_How to complete this task_
A verbatim reprint of the records below is what this exercise asks for.
Start of Material to process
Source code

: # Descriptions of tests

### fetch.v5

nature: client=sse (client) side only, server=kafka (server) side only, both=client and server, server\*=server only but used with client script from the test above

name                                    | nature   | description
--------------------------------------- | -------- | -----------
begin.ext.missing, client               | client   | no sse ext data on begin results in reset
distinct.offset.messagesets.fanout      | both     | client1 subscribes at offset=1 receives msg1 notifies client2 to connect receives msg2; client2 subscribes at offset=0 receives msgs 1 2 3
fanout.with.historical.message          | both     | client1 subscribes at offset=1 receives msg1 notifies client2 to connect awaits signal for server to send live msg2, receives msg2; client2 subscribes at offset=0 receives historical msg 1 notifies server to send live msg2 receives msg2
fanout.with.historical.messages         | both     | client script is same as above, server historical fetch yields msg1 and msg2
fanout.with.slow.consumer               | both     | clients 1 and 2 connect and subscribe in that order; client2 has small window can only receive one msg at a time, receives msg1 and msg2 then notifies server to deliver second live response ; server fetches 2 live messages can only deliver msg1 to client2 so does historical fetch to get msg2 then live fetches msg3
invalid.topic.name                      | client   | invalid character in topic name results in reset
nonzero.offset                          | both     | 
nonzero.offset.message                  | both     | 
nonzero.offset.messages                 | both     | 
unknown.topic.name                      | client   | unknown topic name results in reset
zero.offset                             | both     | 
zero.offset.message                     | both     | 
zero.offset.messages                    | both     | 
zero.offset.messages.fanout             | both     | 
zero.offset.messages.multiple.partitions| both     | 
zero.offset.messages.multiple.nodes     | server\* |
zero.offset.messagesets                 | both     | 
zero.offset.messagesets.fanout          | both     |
End of Material to process
_Solution for this problem_
Source code

: # Descriptions of tests

### fetch.v5

nature: client=sse (client) side only, server=kafka (server) side only, both=client and server, server\*=server only but used with client script from the test above

name                                    | nature   | description
--------------------------------------- | -------- | -----------
begin.ext.missing, client               | client   | no sse ext data on begin results in reset
distinct.offset.messagesets.fanout      | both     | client1 subscribes at offset=1 receives msg1 notifies client2 to connect receives msg2; client2 subscribes at offset=0 receives msgs 1 2 3
fanout.with.historical.message          | both     | client1 subscribes at offset=1 receives msg1 notifies client2 to connect awaits signal for server to send live msg2, receives msg2; client2 subscribes at offset=0 receives historical msg 1 notifies server to send live msg2 receives msg2
fanout.with.historical.messages         | both     | client script is same as above, server historical fetch yields msg1 and msg2
fanout.with.slow.consumer               | both     | clients 1 and 2 connect and subscribe in that order; client2 has small window can only receive one msg at a time, receives msg1 and msg2 then notifies server to deliver second live response ; server fetches 2 live messages can only deliver msg1 to client2 so does historical fetch to get msg2 then live fetches msg3
invalid.topic.name                      | client   | invalid character in topic name results in reset
nonzero.offset                          | both     | 
nonzero.offset.message                  | both     | 
nonzero.offset.messages                 | both     | 
unknown.topic.name                      | client   | unknown topic name results in reset
zero.offset                             | both     | 
zero.offset.message                     | both     | 
zero.offset.messages                    | both     | 
zero.offset.messages.fanout             | both     | 
zero.offset.messages.multiple.partitions| both     | 
zero.offset.messages.multiple.nodes     | server\* |
zero.offset.messagesets                 | both     | 
zero.offset.messagesets.fanout          | both     |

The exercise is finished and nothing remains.